WORK TO BE COMPLETED
Repeat exactly the opening lines of the records, ending with the line that contains "Powering offline-first forestry".

─── RECORDS PROVIDED

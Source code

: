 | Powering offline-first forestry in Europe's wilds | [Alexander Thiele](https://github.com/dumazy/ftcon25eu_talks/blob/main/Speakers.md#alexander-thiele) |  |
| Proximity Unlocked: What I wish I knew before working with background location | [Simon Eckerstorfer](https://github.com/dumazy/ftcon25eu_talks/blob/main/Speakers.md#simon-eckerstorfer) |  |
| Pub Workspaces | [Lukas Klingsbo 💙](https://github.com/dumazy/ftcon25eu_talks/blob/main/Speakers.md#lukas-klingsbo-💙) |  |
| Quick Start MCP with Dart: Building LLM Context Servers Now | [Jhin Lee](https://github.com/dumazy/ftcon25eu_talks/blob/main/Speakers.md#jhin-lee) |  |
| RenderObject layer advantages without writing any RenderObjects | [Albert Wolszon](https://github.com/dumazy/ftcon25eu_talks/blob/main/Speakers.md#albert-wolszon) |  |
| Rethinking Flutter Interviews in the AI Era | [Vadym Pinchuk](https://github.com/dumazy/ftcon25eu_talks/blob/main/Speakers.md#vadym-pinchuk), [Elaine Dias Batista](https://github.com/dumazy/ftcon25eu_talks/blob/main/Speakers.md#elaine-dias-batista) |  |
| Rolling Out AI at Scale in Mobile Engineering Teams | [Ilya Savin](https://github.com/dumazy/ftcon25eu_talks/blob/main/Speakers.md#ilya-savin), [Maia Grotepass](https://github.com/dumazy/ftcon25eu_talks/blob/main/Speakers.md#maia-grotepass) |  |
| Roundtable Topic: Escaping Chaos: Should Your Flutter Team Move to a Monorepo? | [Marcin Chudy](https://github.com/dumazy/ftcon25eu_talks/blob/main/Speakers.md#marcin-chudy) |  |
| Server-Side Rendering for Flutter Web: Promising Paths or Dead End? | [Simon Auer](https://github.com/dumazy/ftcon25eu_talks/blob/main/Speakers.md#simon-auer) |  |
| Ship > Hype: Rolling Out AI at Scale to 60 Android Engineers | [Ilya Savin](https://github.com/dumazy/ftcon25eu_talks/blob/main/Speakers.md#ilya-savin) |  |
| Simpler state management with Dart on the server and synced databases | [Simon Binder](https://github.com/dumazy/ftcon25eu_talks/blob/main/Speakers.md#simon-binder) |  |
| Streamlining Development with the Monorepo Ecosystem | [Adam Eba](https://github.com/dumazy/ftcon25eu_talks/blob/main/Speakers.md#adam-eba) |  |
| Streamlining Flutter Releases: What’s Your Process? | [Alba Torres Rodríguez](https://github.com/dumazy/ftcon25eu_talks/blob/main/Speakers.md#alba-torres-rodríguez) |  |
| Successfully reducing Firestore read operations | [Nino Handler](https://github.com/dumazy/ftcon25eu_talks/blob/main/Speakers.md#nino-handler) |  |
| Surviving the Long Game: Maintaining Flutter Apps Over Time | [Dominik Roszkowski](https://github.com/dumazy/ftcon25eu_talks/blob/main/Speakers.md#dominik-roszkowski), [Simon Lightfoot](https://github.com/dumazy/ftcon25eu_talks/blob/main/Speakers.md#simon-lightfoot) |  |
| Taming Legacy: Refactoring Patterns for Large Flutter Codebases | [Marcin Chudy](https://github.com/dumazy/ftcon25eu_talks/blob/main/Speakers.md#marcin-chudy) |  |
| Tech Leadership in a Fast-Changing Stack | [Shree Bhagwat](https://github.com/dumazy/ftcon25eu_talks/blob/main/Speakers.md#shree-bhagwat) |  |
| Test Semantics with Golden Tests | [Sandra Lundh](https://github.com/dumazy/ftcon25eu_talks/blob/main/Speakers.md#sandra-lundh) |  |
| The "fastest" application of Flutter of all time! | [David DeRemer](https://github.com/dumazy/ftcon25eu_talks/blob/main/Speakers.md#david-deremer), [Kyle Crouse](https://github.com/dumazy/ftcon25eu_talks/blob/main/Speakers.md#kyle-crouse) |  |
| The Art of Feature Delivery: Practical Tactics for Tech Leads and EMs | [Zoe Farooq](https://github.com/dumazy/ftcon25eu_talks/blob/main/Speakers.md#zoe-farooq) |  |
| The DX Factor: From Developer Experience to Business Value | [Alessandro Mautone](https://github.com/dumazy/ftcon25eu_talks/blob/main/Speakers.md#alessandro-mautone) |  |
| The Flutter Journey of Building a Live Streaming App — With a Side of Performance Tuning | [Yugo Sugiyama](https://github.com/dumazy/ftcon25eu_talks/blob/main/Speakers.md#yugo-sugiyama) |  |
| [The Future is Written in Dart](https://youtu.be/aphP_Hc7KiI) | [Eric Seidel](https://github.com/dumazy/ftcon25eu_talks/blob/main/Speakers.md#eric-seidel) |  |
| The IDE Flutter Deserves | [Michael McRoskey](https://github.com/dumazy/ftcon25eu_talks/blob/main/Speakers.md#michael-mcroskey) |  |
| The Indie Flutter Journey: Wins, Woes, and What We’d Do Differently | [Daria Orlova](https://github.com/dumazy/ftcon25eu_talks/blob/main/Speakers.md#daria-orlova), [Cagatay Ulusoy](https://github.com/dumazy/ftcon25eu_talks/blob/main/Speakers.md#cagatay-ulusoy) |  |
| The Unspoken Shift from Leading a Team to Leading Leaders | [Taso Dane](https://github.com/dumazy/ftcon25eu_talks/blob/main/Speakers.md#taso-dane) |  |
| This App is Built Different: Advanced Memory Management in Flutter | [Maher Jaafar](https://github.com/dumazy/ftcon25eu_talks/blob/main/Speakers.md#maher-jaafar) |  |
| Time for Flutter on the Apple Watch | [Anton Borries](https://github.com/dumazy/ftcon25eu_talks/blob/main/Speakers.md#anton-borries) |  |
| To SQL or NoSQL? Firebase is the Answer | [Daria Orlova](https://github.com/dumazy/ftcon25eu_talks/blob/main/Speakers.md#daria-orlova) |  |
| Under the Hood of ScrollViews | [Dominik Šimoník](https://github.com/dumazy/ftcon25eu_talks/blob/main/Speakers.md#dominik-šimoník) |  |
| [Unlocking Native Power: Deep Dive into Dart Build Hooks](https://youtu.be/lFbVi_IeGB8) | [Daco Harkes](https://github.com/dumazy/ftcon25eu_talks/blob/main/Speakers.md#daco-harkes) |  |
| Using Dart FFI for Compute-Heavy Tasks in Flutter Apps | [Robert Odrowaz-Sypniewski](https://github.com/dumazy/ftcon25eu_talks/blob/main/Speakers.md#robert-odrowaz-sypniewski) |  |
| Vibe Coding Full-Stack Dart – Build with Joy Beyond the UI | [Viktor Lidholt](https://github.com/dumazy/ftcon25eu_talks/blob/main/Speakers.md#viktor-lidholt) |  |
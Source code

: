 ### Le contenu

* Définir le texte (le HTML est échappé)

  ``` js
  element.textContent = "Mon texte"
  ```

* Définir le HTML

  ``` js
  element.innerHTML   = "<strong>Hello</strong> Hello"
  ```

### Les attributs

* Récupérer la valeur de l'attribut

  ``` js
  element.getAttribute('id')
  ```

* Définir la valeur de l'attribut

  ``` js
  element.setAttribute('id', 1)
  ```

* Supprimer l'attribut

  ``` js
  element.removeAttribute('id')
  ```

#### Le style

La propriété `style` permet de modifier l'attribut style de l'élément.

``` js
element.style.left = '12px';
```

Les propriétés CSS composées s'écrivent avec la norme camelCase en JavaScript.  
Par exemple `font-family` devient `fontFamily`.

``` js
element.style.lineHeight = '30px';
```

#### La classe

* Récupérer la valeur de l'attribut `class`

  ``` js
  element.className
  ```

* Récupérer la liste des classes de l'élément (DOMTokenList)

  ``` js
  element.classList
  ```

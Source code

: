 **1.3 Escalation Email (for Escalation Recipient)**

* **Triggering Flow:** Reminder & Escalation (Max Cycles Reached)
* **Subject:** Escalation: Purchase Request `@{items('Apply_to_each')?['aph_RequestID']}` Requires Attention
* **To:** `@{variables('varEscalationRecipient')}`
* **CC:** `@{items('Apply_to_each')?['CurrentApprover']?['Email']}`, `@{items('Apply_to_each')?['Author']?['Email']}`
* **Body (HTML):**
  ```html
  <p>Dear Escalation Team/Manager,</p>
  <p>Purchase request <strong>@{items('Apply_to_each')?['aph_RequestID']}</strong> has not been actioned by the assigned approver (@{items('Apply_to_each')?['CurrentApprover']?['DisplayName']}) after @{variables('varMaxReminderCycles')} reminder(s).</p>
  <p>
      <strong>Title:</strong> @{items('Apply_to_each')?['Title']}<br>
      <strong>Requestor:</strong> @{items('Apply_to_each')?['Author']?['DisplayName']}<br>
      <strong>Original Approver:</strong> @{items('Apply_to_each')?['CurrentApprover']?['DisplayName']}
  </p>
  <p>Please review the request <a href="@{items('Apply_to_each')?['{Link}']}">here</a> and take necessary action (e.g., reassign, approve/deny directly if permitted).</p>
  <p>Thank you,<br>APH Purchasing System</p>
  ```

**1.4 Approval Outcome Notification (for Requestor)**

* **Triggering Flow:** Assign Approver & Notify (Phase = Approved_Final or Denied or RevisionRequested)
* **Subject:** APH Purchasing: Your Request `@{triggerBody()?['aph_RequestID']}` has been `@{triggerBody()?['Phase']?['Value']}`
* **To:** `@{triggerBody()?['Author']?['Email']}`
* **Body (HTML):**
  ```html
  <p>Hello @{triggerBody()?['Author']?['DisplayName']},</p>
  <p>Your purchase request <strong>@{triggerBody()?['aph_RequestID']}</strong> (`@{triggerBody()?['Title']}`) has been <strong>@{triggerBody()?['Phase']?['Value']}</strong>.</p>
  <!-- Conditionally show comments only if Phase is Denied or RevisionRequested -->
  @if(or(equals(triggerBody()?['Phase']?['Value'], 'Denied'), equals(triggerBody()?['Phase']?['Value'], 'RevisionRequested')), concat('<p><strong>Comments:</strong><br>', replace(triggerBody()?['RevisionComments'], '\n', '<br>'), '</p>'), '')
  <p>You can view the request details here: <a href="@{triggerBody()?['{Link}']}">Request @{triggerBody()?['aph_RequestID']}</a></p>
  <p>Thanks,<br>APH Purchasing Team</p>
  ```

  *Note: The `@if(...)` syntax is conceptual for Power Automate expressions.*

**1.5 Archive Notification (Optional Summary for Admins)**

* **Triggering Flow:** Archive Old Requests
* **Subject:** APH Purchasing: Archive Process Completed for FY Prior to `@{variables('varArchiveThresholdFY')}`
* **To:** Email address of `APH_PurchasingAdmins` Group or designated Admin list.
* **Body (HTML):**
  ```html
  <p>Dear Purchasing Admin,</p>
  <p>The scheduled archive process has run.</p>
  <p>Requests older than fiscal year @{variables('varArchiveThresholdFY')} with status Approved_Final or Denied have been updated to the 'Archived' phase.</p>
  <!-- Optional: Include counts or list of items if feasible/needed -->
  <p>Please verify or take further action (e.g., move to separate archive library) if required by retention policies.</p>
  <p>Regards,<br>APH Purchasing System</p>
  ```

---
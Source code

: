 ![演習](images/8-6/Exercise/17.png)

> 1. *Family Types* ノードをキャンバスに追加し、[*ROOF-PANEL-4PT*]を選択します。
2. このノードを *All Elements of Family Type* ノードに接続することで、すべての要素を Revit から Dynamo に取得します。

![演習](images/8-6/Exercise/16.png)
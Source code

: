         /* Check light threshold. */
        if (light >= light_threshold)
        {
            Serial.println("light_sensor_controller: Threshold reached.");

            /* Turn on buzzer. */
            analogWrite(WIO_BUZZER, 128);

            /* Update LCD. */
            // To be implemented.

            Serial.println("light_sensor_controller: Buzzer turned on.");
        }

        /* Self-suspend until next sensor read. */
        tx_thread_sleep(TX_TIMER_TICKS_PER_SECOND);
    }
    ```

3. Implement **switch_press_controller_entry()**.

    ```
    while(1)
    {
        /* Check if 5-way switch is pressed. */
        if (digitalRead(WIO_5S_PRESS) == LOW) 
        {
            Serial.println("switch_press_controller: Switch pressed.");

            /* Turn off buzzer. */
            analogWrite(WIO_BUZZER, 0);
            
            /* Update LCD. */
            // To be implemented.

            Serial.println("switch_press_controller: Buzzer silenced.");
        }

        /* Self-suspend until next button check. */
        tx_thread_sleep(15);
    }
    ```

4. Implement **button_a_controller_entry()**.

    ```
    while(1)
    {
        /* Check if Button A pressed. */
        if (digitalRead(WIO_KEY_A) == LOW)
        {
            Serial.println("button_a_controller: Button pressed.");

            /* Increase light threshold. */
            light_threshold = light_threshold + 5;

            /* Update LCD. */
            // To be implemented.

──────

ANSWER SPACE
Source code

: | Powering offline-first forestry in Europe's wilds | [Alexander Thiele](https://github.com/dumazy/ftcon25eu_talks/blob/main/Speakers.md#alexander-thiele) |  |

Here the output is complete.